Okay, and one last small one: cinema mentioned alternative content the other day in its call. I was wondering if there's any opportunity for NCMI?

It's kind of a simple question, but it's complicated based on what rights we have or don't have. I don't really want to get ahead of myself on that, Jim. But I think over the next couple of quarters, we will give you more visibility on what we might be able to do to help our theater partners.

Operator

The next question comes from Alex Graf with Cowen and Co. Please go ahead.

Speaker 6

Thank you, guys, for taking my question. Just want to get some clarification here given the lag time between advertising demand and what we're seeing in the box office attendance. Can you perhaps comment a little bit more on what you're seeing in the scatter market, specifically as it relates to discounting? How are we kind of tracking versus historical levels compared to 2019? I know in the second quarter, I think we were discounting a little bit to draw advertisers. I'm just looking for some insight and an update on that front, please?
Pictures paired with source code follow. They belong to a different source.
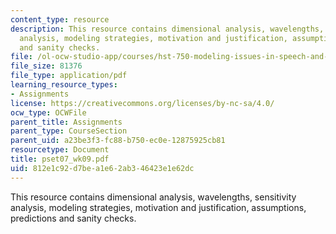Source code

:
```yaml
---
content_type: resource
description: This resource contains dimensional analysis, wavelengths, sensitivity
  analysis, modeling strategies, motivation and justification, assumptions, predictions
  and sanity checks.
file: /ol-ocw-studio-app/courses/hst-750-modeling-issues-in-speech-and-hearing-spring-2006/812e1c92d7bea1e62ab346423e1e62dc_pset07_wk09.pdf
file_size: 81376
file_type: application/pdf
learning_resource_types:
- Assignments
license: https://creativecommons.org/licenses/by-nc-sa/4.0/
ocw_type: OCWFile
parent_title: Assignments
parent_type: CourseSection
parent_uid: a23be3f3-fc88-b750-ec0e-12875925cb81
resourcetype: Document
title: pset07_wk09.pdf
uid: 812e1c92-d7be-a1e6-2ab3-46423e1e62dc
---
```

This resource contains dimensional analysis, wavelengths, sensitivity analysis, modeling strategies, motivation and justification, assumptions, predictions and sanity checks.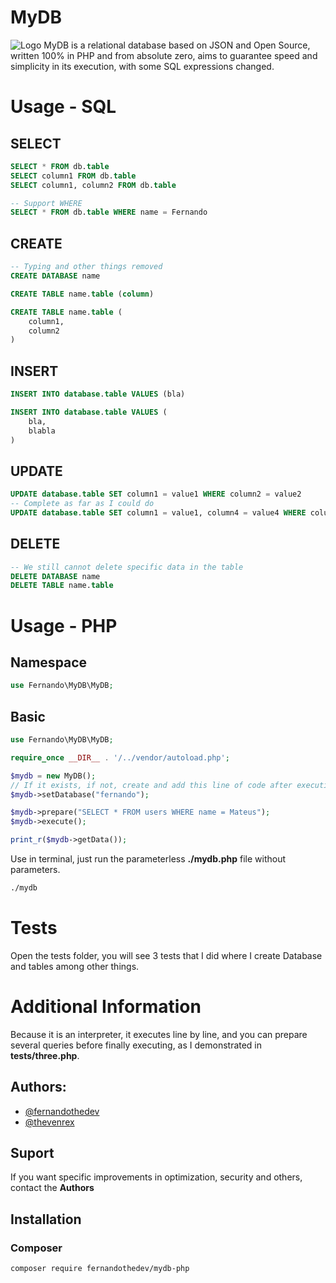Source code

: 
# MyDB
![Logo](https://github.com/FernandoTheDev/mydb/assets/133247564/1e41fc90-e44a-44ab-9999-595d610b74f3)
MyDB is a relational database based on JSON and Open Source, written 100% in PHP and from absolute zero, aims to guarantee speed and simplicity in its execution, with some SQL expressions changed.

# Usage - SQL

## SELECT
```sql 
SELECT * FROM db.table
SELECT column1 FROM db.table
SELECT column1, column2 FROM db.table

-- Support WHERE 
SELECT * FROM db.table WHERE name = Fernando 
```

## CREATE
```sql 
-- Typing and other things removed
CREATE DATABASE name

CREATE TABLE name.table (column)

CREATE TABLE name.table (
    column1,
    column2
)
```

## INSERT
```sql 
INSERT INTO database.table VALUES (bla)

INSERT INTO database.table VALUES (
    bla,
    blabla
)
```
## UPDATE
```sql 
UPDATE database.table SET column1 = value1 WHERE column2 = value2
-- Complete as far as I could do
UPDATE database.table SET column1 = value1, column4 = value4 WHERE column2 = value2 AND column3 = value3
```
## DELETE
```sql 
-- We still cannot delete specific data in the table
DELETE DATABASE name
DELETE TABLE name.table
```

# Usage - PHP
## Namespace
```php
use Fernando\MyDB\MyDB;
```
## Basic
```php
use Fernando\MyDB\MyDB;

require_once __DIR__ . '/../vendor/autoload.php';

$mydb = new MyDB();
// If it exists, if not, create and add this line of code after executing the query
$mydb->setDatabase("fernando");

$mydb->prepare("SELECT * FROM users WHERE name = Mateus");
$mydb->execute();

print_r($mydb->getData());
```

 Use in terminal, just run the parameterless **./mydb.php** file without parameters.
```bash
./mydb
```

# Tests
Open the tests folder, you will see 3 tests that I did where I create Database and tables among other things.

# Additional Information
Because it is an interpreter, it executes line by line, and you can prepare several queries before finally executing, as I demonstrated in **tests/three.php**.

## Authors:
- [@fernandothedev](t.me/fernandothedev)
- [@thevenrex](t.me/thevenrex)

## Suport
If you want specific improvements in optimization, security and others, contact the **Authors**

## Installation 
### Composer
```bash 
composer require fernandothedev/mydb-php
```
In the scatter market, it's obviously very competitive, and there is more pricing optionality and opportunities for brands to take advantage of the marketplace. However, it's not a critical part of our future strategy. We're seeing a lot of stability in our pricing on the upfront side of things. We have a premium-priced product, and we are doing everything we can to keep it that way. While there may be some flexibility that we have in scatter, it’s not a long-term strategy; our plan is to continue to drive high prices for this young demographic. So that's what we plan to do as we go forward into Q4 scatter and also into the upcoming upfronts for next year.

Speaker 6

Understood, thank you. In terms of how we should think about that translating into ad revenue per attendee, I suspect it's likely to remain depressed relative to the fourth quarter of 2019 in the upcoming fourth quarter. How should we think about that line in the fourth quarter and on a go-forward basis, more like a run rate figure?

I don't think we can provide guidance right now on Q4 or on next year as it relates to that specific question. At this point where we're able to provide guidance, we would be able to do that. So I can't offer any specifics on that—I don’t know if you have anything to add, Ronnie.

Ronnie Ng CFO

No, I think that’s right. I mean, if you look at the revenue per attendee for this year, it's been lagging compared to 2019. We do see again a lot of improvement exiting the third quarter and during the fourth quarter. So, you would have to work the math based on other estimates around attendance levels around that.

Operator

This concludes our question-and-answer session. I'll now turn the conference back over to Tom Lesinski for closing remarks.

Okay, thank you for your questions. As we mentioned previously, we're very well positioned for the future, as our audiences and advertisers return to the movies. The strengthening box office indicates pent-up consumer demand to see films on the big screen once again, especially among the highly coveted, hard-to-reach 18 to 34-year-old diverse audience that we have. We remain optimistic about capturing additional video advertising market share as declining TV TRPs make our young audience even more attractive to media buyers. The progress we’re making to execute all of our business strategies, combined with an incredibly strong film slate for the remainder of 2021 into 2022, including a concerted shift back to exclusive theatrical windows should ensure continued recovery and growth of our business. I once again would like to thank all of NCM's teams for their hard work to reunite brands with the power of cinema, expand our cinema network, strengthen our digital offerings, and diversify our advertising inventory beyond the big screen. I also want to thank our cinema operating partners, our advertising clients, our shareholders and lenders for their continued support and patience, in addition to the hundreds of NCM employees. We truly appreciate you joining us on this call and hope that everyone continues to stay safe and healthy and I look forward to seeing you again soon at the movies. Thank you.

Operator

The conference is now concluded. Thank you for attending today's presentation. You may now disconnect.